• [Supplied entries]
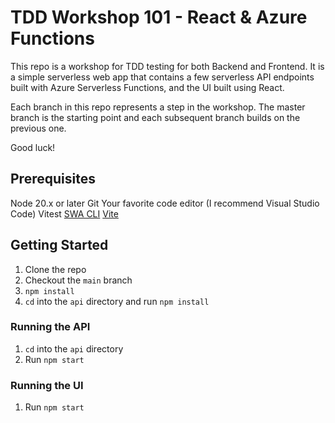 # TDD Workshop 101 - React & Azure Functions

This repo is a workshop for TDD testing for both Backend and Frontend. It is a simple serverless web app that contains a few serverless API endpoints built with Azure Serverless Functions, and the UI built using React.

Each branch in this repo represents a step in the workshop. The master branch is the starting point and each subsequent branch builds on the previous one.

Good luck!

## Prerequisites

Node 20.x or later
Git
Your favorite code editor (I recommend Visual Studio Code)
Vitest
[SWA CLI](https://azure.github.io/static-web-apps-cli/)
[Vite](https://vitejs.dev/)

## Getting Started

1. Clone the repo
2. Checkout the `main` branch
3. `npm install`
4. `cd` into the `api` directory and run `npm install`

### Running the API

1. `cd` into the `api` directory
2. Run `npm start`

### Running the UI

1. Run `npm start`
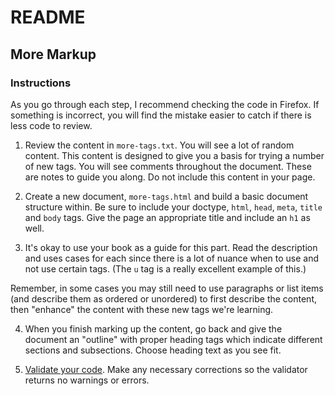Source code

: # README

## More Markup

### Instructions

As you go through each step, I recommend checking the code in Firefox. If something is incorrect, you will find the mistake easier to catch if there is less code to review.

1. Review the content in `more-tags.txt`. You will see a lot of random content. This content is designed to give you a basis for trying a number of new tags. You will see comments throughout the document. These are notes to guide you along. Do not include this content in your page.

2. Create a new document, `more-tags.html` and build a basic document structure within. Be sure to include your doctype, `html`, `head`, `meta`, `title` and `body` tags. Give the page an appropriate title and include an `h1` as well.

3. It's okay to use your book as a guide for this part. Read the description and uses cases for each since there is a lot of nuance when to use and not use certain tags. (The `u` tag is a really excellent example of this.)

  Remember, in some cases you may still need to use paragraphs or list items (and describe them as ordered or unordered) to first describe the content, then "enhance" the content with these new tags we're learning.

4. When you finish marking up the content, go back and give the document an "outline" with proper heading tags which indicate different sections and subsections. Choose heading text as you see fit.

5. [Validate your code](https://validator.w3.org). Make any necessary corrections so the validator returns no warnings or errors.
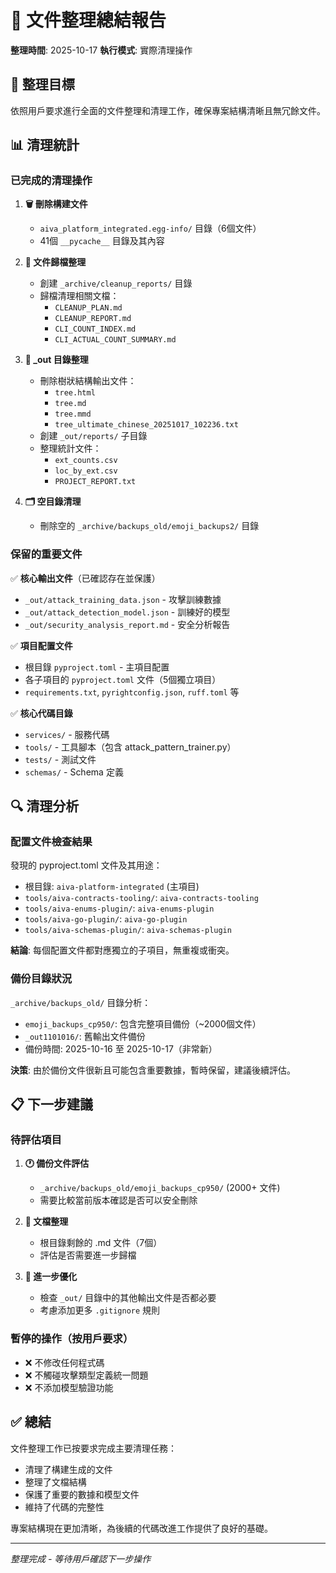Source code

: # 📁 文件整理總結報告

**整理時間**: 2025-10-17 
**執行模式**: 實際清理操作

## 🎯 整理目標

依照用戶要求進行全面的文件整理和清理工作，確保專案結構清晰且無冗餘文件。

## 📊 清理統計

### 已完成的清理操作

1. **🗑️ 刪除構建文件**
   - `aiva_platform_integrated.egg-info/` 目錄（6個文件）
   - 41個 `__pycache__` 目錄及其內容

2. **📂 文件歸檔整理**
   - 創建 `_archive/cleanup_reports/` 目錄
   - 歸檔清理相關文檔：
     - `CLEANUP_PLAN.md`
     - `CLEANUP_REPORT.md`
     - `CLI_COUNT_INDEX.md`
     - `CLI_ACTUAL_COUNT_SUMMARY.md`

3. **🧹 _out 目錄整理**
   - 刪除樹狀結構輸出文件：
     - `tree.html`
     - `tree.md`
     - `tree.mmd`
     - `tree_ultimate_chinese_20251017_102236.txt`
   - 創建 `_out/reports/` 子目錄
   - 整理統計文件：
     - `ext_counts.csv`
     - `loc_by_ext.csv`
     - `PROJECT_REPORT.txt`

4. **🗂️ 空目錄清理**
   - 刪除空的 `_archive/backups_old/emoji_backups2/` 目錄

### 保留的重要文件

✅ **核心輸出文件**（已確認存在並保護）
- `_out/attack_training_data.json` - 攻擊訓練數據
- `_out/attack_detection_model.json` - 訓練好的模型
- `_out/security_analysis_report.md` - 安全分析報告

✅ **項目配置文件**
- 根目錄 `pyproject.toml` - 主項目配置
- 各子項目的 `pyproject.toml` 文件（5個獨立項目）
- `requirements.txt`, `pyrightconfig.json`, `ruff.toml` 等

✅ **核心代碼目錄**
- `services/` - 服務代碼
- `tools/` - 工具腳本（包含 attack_pattern_trainer.py）
- `tests/` - 測試文件
- `schemas/` - Schema 定義

## 🔍 清理分析

### 配置文件檢查結果
發現的 pyproject.toml 文件及其用途：
- 根目錄: `aiva-platform-integrated` (主項目)
- `tools/aiva-contracts-tooling/`: `aiva-contracts-tooling`
- `tools/aiva-enums-plugin/`: `aiva-enums-plugin`
- `tools/aiva-go-plugin/`: `aiva-go-plugin`
- `tools/aiva-schemas-plugin/`: `aiva-schemas-plugin`

**結論**: 每個配置文件都對應獨立的子項目，無重複或衝突。

### 備份目錄狀況
`_archive/backups_old/` 目錄分析：
- `emoji_backups_cp950/`: 包含完整項目備份（~2000個文件）
- `_out1101016/`: 舊輸出文件備份
- 備份時間: 2025-10-16 至 2025-10-17（非常新）

**決策**: 由於備份文件很新且可能包含重要數據，暫時保留，建議後續評估。

## 📋 下一步建議

### 待評估項目

1. **🕐 備份文件評估**
   - `_archive/backups_old/emoji_backups_cp950/` (2000+ 文件)
   - 需要比較當前版本確認是否可以安全刪除

2. **📄 文檔整理**
   - 根目錄剩餘的 .md 文件（7個）
   - 評估是否需要進一步歸檔

3. **🔧 進一步優化**
   - 檢查 `_out/` 目錄中的其他輸出文件是否都必要
   - 考慮添加更多 `.gitignore` 規則

### 暫停的操作（按用戶要求）
- ❌ 不修改任何程式碼
- ❌ 不觸碰攻擊類型定義統一問題
- ❌ 不添加模型驗證功能

## ✅ 總結

文件整理工作已按要求完成主要清理任務：
- 清理了構建生成的文件
- 整理了文檔結構
- 保護了重要的數據和模型文件
- 維持了代碼的完整性

專案結構現在更加清晰，為後續的代碼改進工作提供了良好的基礎。

---
*整理完成 - 等待用戶確認下一步操作*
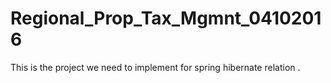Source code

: # Regional_Prop_Tax_Mgmnt_04102016
This is the project we need to implement for spring hibernate relation .
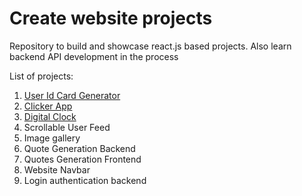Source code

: # Create website projects
Repository to build and showcase react.js based projects.
Also learn backend API development in the process

List of projects:
1. [User Id Card Generator](https://github.com/codeclassifiers/react30_1_id_card_generator)
2. [Clicker App](https://github.com/codeclassifiers/react30_2_clickerapp)
3. [Digital Clock](https://github.com/codeclassifiers/react30_3_digital_clock)
4. Scrollable User Feed
5. Image gallery
6. Quote Generation Backend
7. Quotes Generation Frontend
8. Website Navbar
9. Login authentication backend

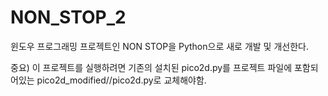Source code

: # NON_STOP_2

윈도우 프로그래밍 프로젝트인 NON STOP을 Python으로 새로 개발 및 개선한다.

중요) 이 프로젝트를 실행하려면 기존의 설치된 pico2d.py를 프로젝트 파일에 포함되어있는 pico2d_modified//pico2d.py로 교체해야함.
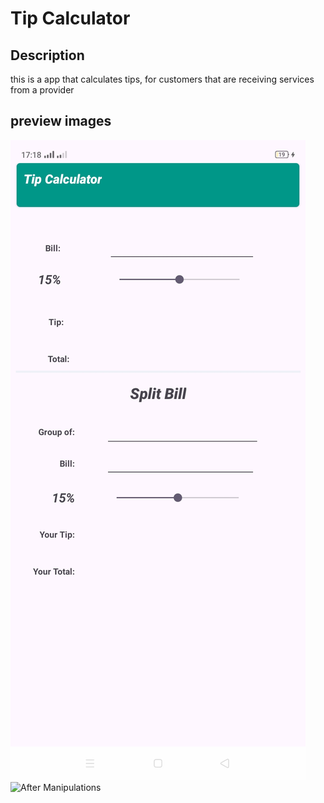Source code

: # **Tip Calculator**

## **Description**
this is a app that calculates tips, for customers that are receiving services from a provider

## **preview images**
![on Launchia the App](Screenshot_2025-01-11-17-18-57-00_d9953f262267440cf69a16c36ee3c8b2.jpg)
![After Manipulations](Screenshot_2025-01-11-17-19-57-00_d9953f262267440cf69a16c36ee3c8b2.jpg)
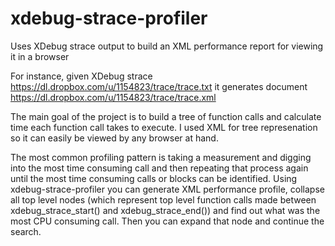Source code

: xdebug-strace-profiler
======================

Uses XDebug strace output to build an XML performance report for viewing it in a browser

For instance, given XDebug strace https://dl.dropbox.com/u/1154823/trace/trace.txt it
generates document https://dl.dropbox.com/u/1154823/trace/trace.xml

The main goal of the project is to build a tree of function calls and calculate time each function call takes to execute. I used XML for tree represenation so it can easily be viewed by any browser at hand.

The most common profiling pattern is taking a measurement and digging into the most time consuming call and then repeating that process again until the most time consuming calls or blocks can be identified. Using xdebug-strace-profiler you can generate XML performance profile, collapse all top level nodes (which represent top level function calls made between xdebug_strace_start() and xdebug_strace_end()) and find out what was the most CPU consuming call. Then you can expand that node and continue the search.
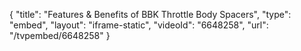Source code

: {
    "title": "Features & Benefits of BBK Throttle Body Spacers",
    "type": "embed",
    "layout": "iframe-static",
    "videoId": "6648258",
    "url": "\/tvpembed\/6648258"
}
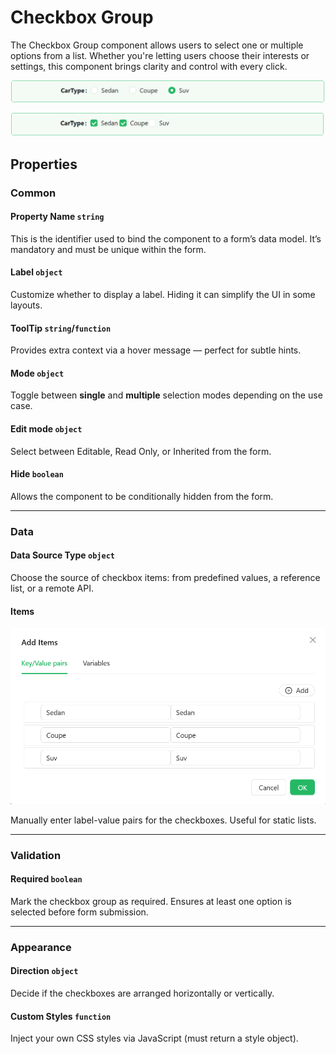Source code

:# Checkbox Group

The Checkbox Group component allows users to select one or multiple options from a list. Whether you're letting users choose their interests or settings, this component brings clarity and control with every click.

![Image](../images/checkboxgroup1.png)

![Image](../images/checkboxgroup2.png)


## **Properties**

### Common

#### **Property Name** ``string``

This is the identifier used to bind the component to a form’s data model. It’s mandatory and must be unique within the form.

#### **Label** ``object``

Customize whether to display a label. Hiding it can simplify the UI in some layouts.

#### **ToolTip** ``string``/``function``

Provides extra context via a hover message — perfect for subtle hints.

#### **Mode** ``object``

Toggle between **single** and **multiple** selection modes depending on the use case.

#### **Edit mode** ``object``

Select between Editable, Read Only, or Inherited from the form.


#### **Hide** ``boolean``

Allows the component to be conditionally hidden from the form.

___

### Data

#### **Data Source Type** ``object``

Choose the source of checkbox items: from predefined values, a reference list, or a remote API.

#### Items

![Image](../images/checkboxgroup3.png)

Manually enter label-value pairs for the checkboxes. Useful for static lists.

___

### Validation

#### **Required** ``boolean``

Mark the checkbox group as required. Ensures at least one option is selected before form submission.

___

### Appearance

#### **Direction** ``object``

Decide if the checkboxes are arranged horizontally or vertically.

####  **Custom Styles** ``function``

Inject your own CSS styles via JavaScript (must return a style object).

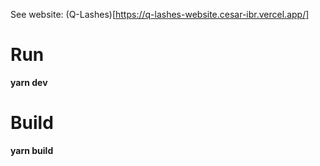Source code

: See website: (Q-Lashes)[https://q-lashes-website.cesar-ibr.vercel.app/]

# Run
**yarn dev**

# Build
**yarn build**

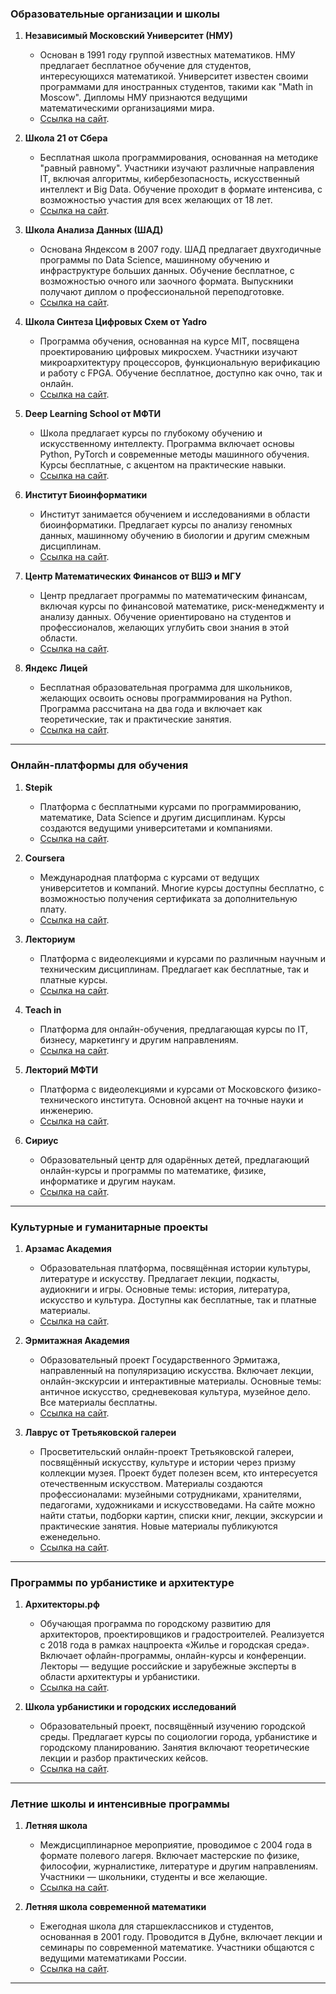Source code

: 
### **Образовательные организации и школы**

1. **Независимый Московский Университет (НМУ)**  
   - Основан в 1991 году группой известных математиков. НМУ предлагает бесплатное обучение для студентов, интересующихся математикой. Университет известен своими программами для иностранных студентов, такими как "Math in Moscow". Дипломы НМУ признаются ведущими математическими организациями мира.  
   - [Ссылка на сайт](https://ium.mccme.ru).

2. **Школа 21 от Сбера**  
   - Бесплатная школа программирования, основанная на методике "равный равному". Участники изучают различные направления IT, включая алгоритмы, кибербезопасность, искусственный интеллект и Big Data. Обучение проходит в формате интенсива, с возможностью участия для всех желающих от 18 лет.  
   - [Ссылка на сайт](https://it.nso.ru/measure/122).

3. **Школа Анализа Данных (ШАД)**  
   - Основана Яндексом в 2007 году. ШАД предлагает двухгодичные программы по Data Science, машинному обучению и инфраструктуре больших данных. Обучение бесплатное, с возможностью очного или заочного формата. Выпускники получают диплом о профессиональной переподготовке.  
   - [Ссылка на сайт](https://shad.yandex.ru).

4. **Школа Синтеза Цифровых Схем от Yadro**  
   - Программа обучения, основанная на курсе MIT, посвящена проектированию цифровых микросхем. Участники изучают микроархитектуру процессоров, функциональную верификацию и работу с FPGA. Обучение бесплатное, доступно как очно, так и онлайн.  
   - [Ссылка на сайт](https://engineer.yadro.com/chip-design-school/).

5. **Deep Learning School от МФТИ**  
   - Школа предлагает курсы по глубокому обучению и искусственному интеллекту. Программа включает основы Python, PyTorch и современные методы машинного обучения. Курсы бесплатные, с акцентом на практические навыки.  
   - [Ссылка на сайт](https://dls.samcs.ru).

6. **Институт Биоинформатики**  
   - Институт занимается обучением и исследованиями в области биоинформатики. Предлагает курсы по анализу геномных данных, машинному обучению в биологии и другим смежным дисциплинам.  
   - [Ссылка на сайт](https://bioinf.me).

7. **Центр Математических Финансов от ВШЭ и МГУ**  
   - Центр предлагает программы по математическим финансам, включая курсы по финансовой математике, риск-менеджменту и анализу данных. Обучение ориентировано на студентов и профессионалов, желающих углубить свои знания в этой области.  
   - [Ссылка на сайт](https://cmf.hse.ru).

8. **Яндекс Лицей**  
   - Бесплатная образовательная программа для школьников, желающих освоить основы программирования на Python. Программа рассчитана на два года и включает как теоретические, так и практические занятия.  
   - [Ссылка на сайт](https://yandexlyceum.ru).

---

### **Онлайн-платформы для обучения**

1. **Stepik**  
   - Платформа с бесплатными курсами по программированию, математике, Data Science и другим дисциплинам. Курсы создаются ведущими университетами и компаниями.  
   - [Ссылка на сайт](https://stepik.org).

2. **Coursera**  
   - Международная платформа с курсами от ведущих университетов и компаний. Многие курсы доступны бесплатно, с возможностью получения сертификата за дополнительную плату.  
   - [Ссылка на сайт](https://coursera.org).

3. **Лекториум**  
   - Платформа с видеолекциями и курсами по различным научным и техническим дисциплинам. Предлагает как бесплатные, так и платные курсы.  
   - [Ссылка на сайт](https://lektorium.tv).

4. **Teach in**  
   - Платформа для онлайн-обучения, предлагающая курсы по IT, бизнесу, маркетингу и другим направлениям.  
   - [Ссылка на сайт](https://teach-in.ru).

5. **Лекторий МФТИ**  
   - Платформа с видеолекциями и курсами от Московского физико-технического института. Основной акцент на точные науки и инженерию.  
   - [Ссылка на сайт](https://mipt.ru/education/lektory).

6. **Сириус**  
   - Образовательный центр для одарённых детей, предлагающий онлайн-курсы и программы по математике, физике, информатике и другим наукам.  
   - [Ссылка на сайт](https://sochisirius.ru).

---

### **Культурные и гуманитарные проекты**

1. **Арзамас Академия**  
   - Образовательная платформа, посвящённая истории культуры, литературе и искусству. Предлагает лекции, подкасты, аудиокниги и игры. Основные темы: история, литература, искусство и культура. Доступны как бесплатные, так и платные материалы.  
   - [Ссылка на сайт](https://arzamas.academy).

2. **Эрмитажная Академия**  
   - Образовательный проект Государственного Эрмитажа, направленный на популяризацию искусства. Включает лекции, онлайн-экскурсии и интерактивные материалы. Основные темы: античное искусство, средневековая культура, музейное дело. Все материалы бесплатны.  
   - [Ссылка на сайт](https://support.hermitagemuseum.org/ru/news/view/187).

3. **Лаврус от Третьяковской галереи**  
   - Просветительский онлайн-проект Третьяковской галереи, посвящённый искусству, культуре и истории через призму коллекции музея. Проект будет полезен всем, кто интересуется отечественным искусством. Материалы создаются профессионалами: музейными сотрудниками, хранителями, педагогами, художниками и искусствоведами. На сайте можно найти статьи, подборки картин, списки книг, лекции, экскурсии и практические занятия. Новые материалы публикуются еженедельно.  
   - [Ссылка на сайт](https://lavrus.tretyakov.ru).

---

### **Программы по урбанистике и архитектуре**

1. **Архитекторы.рф**  
   - Обучающая программа по городскому развитию для архитекторов, проектировщиков и градостроителей. Реализуется с 2018 года в рамках нацпроекта «Жилье и городская среда». Включает офлайн-программы, онлайн-курсы и конференции. Лекторы — ведущие российские и зарубежные эксперты в области архитектуры и урбанистики.  
   - [Ссылка на сайт](https://xn--80akijuiemcz7e.xn--p1ai/).

2. **Школа урбанистики и городских исследований**  
   - Образовательный проект, посвящённый изучению городской среды. Предлагает курсы по социологии города, урбанистике и городскому планированию. Занятия включают теоретические лекции и разбор практических кейсов.  
   - [Ссылка на сайт](https://gorodaschool.ru/).

---

### **Летние школы и интенсивные программы**

1. **Летняя школа**  
   - Междисциплинарное мероприятие, проводимое с 2004 года в формате полевого лагеря. Включает мастерские по физике, философии, журналистике, литературе и другим направлениям. Участники — школьники, студенты и все желающие.  
   - [Ссылка на сайт](https://www.letnyayashkola.org/about/).

2. **Летняя школа современной математики**  
   - Ежегодная школа для старшеклассников и студентов, основанная в 2001 году. Проводится в Дубне, включает лекции и семинары по современной математике. Участники общаются с ведущими математиками России.  
   - [Ссылка на сайт](https://mccme.ru/dubna/).

---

• [Prompt]
From the data above, reproduce word for word the lines running from the line with "- Центр предлагает" to the line with "8. **Яндекс Лицей**", ends included.

• [Written solution]
   - Центр предлагает программы по математическим финансам, включая курсы по финансовой математике, риск-менеджменту и анализу данных. Обучение ориентировано на студентов и профессионалов, желающих углубить свои знания в этой области.  
   - [Ссылка на сайт](https://cmf.hse.ru).

8. **Яндекс Лицей**  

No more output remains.